An assessment of multi-view spectral information from UAV-based color-infrared images for improved estimation of nitrogen nutrition status in winter wheat

Rapid, accurate and non-destructive assessment of nutrition status is beneficial not only to the optimization of fertilization strategy in crop production, but also to the improvement of crop productivity. Unmanned aerial vehicle (UAV) remote sensing, as a new monitoring technology, has been widely used in nitrogen nutrition assessment because of its low cost, easy operation and flexibility in data acquisition with high temporal and spatial resolutions. However, most studies have only used mosaicked orthophotos obtained by UAV conventional survey to estimate crop parameters. Few studies have considered whether the multi-view information in UAV-based high-overlapping images is conducive to improving the estimation of crop nitrogen nutrition. To this end, this study evaluated the use of multi-view information from individual high-overlapping images and compared it with those of single-view information from a nadir-view image and a mosaicked orthophoto. A UAV-based color infrared camera (CIR) was employed to collect UAV images at critical growth stages of winter wheat. Three types of machine learning algorithms (support vector regression, SVR; extreme learning machine, ELM; random forest, RF) were used to compare and analyze the performance of these three methods for the estimation of leaf nitrogen concentration (LNC), plant nitrogen concentration (PNC), leaf nitrogen accumulation (LNA) and plant nitrogen accumulation (PNA).

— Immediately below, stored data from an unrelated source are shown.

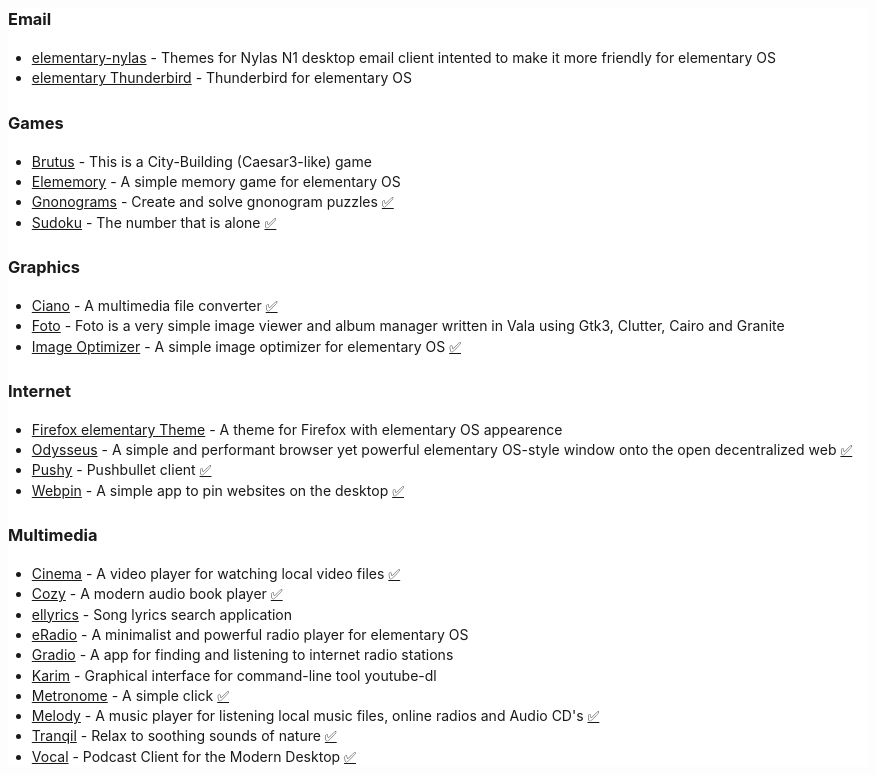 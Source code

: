 ### Email
- [elementary-nylas](https://github.com/edipox/elementary-nylas) - Themes for Nylas N1 desktop email client intented to make it more friendly for elementary OS
- [elementary Thunderbird](https://github.com/alxlit/elementary-thunderbird) - Thunderbird for elementary OS

### Games
- [Brutus](https://github.com/paul-arg/brutus-game) - This is a City-Building (Caesar3-like) game
- [Elememory](https://github.com/Heiko-M/elememory) - A simple memory game for elementary OS 
- [Gnonograms](https://github.com/jeremypw/gnonograms) - Create and solve gnonogram puzzles [:white_check_mark:](https://appcenter.elementary.io/com.github.jeremypw.gnonograms.desktop)
- [Sudoku](https://github.com/parnold-x/sudoku) - The number that is alone [:white_check_mark:](https://appcenter.elementary.io/com.github.parnold-x.sudoku.desktop)

### Graphics
- [Ciano](https://robertsanseries.github.io/ciano/) - A multimedia file converter [:white_check_mark:](https://appcenter.elementary.io/com.github.robertsanseries.ciano.desktop)
- [Foto](https://launchpad.net/foto) - Foto is a very simple image viewer and album manager written in Vala using Gtk3, Clutter, Cairo and Granite
- [Image Optimizer](https://github.com/gijsgoudzwaard/image-optimizer) - A simple image optimizer for elementary OS [:white_check_mark:](https://appcenter.elementary.io/com.github.gijsgoudzwaard.image-optimizer.desktop)

### Internet
- [Firefox elementary Theme](https://github.com/harveycabaguio/firefox-elementary-theme) - A theme for Firefox with elementary OS appearence
- [Odysseus](https://github.com/alcinnz/Odysseus) - A simple and performant browser yet powerful elementary OS-style window onto the open decentralized web [:white_check_mark:](https://appcenter.elementary.io/com.github.alcinnz.odysseus.desktop)
- [Pushy](https://github.com/harisvsulaiman/Pushy) - Pushbullet client [:white_check_mark:](https://appcenter.elementary.io/com.github.harisvsulaiman.pushy.desktop)
- [Webpin](https://github.com/artemanufrij/webpin) - A simple app to pin websites on the desktop [:white_check_mark:](https://appcenter.elementary.io/com.github.artemanufrij.webpin.desktop)

### Multimedia
- [Cinema](https://github.com/artemanufrij/playmyvideos) - A video player for watching local video files [:white_check_mark:](https://appcenter.elementary.io/com.github.artemanufrij.playmyvideos)
- [Cozy](https://github.com/geigi/cozy) - A modern audio book player [:white_check_mark:](https://appcenter.elementary.io/com.github.geigi.cozy.desktop)
- [ellyrics](https://github.com/mkinitcpio/ellyrics) - Song lyrics search application
- [eRadio](https://github.com/DreamDevel/eRadio) - A minimalist and powerful radio player for elementary OS
- [Gradio](https://github.com/haecker-felix/Gradio) - A app for finding and listening to internet radio stations
- [Karim](https://github.com/robertsanseries/karim) - Graphical interface for command-line tool youtube-dl
- [Metronome](https://launchpad.net/metronome) - A simple click [:white_check_mark:](https://appcenter.elementary.io/com.github.artemanufrij.metronome.desktop)
- [Melody](http://anufrij.org/melody/) - A music player for listening local music files, online radios and Audio CD's [:white_check_mark:](https://appcenter.elementary.io/com.github.artemanufrij.playmymusic.desktop)
- [Tranqil](https://github.com/nick92/tranqil) - Relax to soothing sounds of nature [:white_check_mark:](https://appcenter.elementary.io/com.github.nick92.tranqil.desktop)
- [Vocal](http://vocalproject.net/) - Podcast Client for the Modern Desktop [:white_check_mark:](https://appcenter.elementary.io/com.github.needle-and-thread.vocal.desktop)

The results showed that the performance of the nadir-view image was the worst for the estimation of nitrogen nutrition parameters, while the mosaicked orthophoto yielded moderate estimation accuracy. High-overlapping multi-view images yielded the highest estimation accuracy of LNC and PNC (LNC: R 2 = 0.61, RMSE = 0.37%; PNC: R 2 = 0.52, RMSE = 0.24%). Similarly, the best predictive accuracy was obtained using UAV-based multi-view information with SVR for LNA ( R 2 = 0.72, RMSE = 1.45 g/m 2 ) and PNA ( R 2 = 0.62, RMSE = 3.02 g/m 2 ). This improvement was obtained with SVR but not with ELM and RF, suggesting that SVR performed the best for a small sample size. This study demonstrated that the multi-view information extracted from UAV-based high-overlapping images has great potential in improving the ability of crop growth monitoring.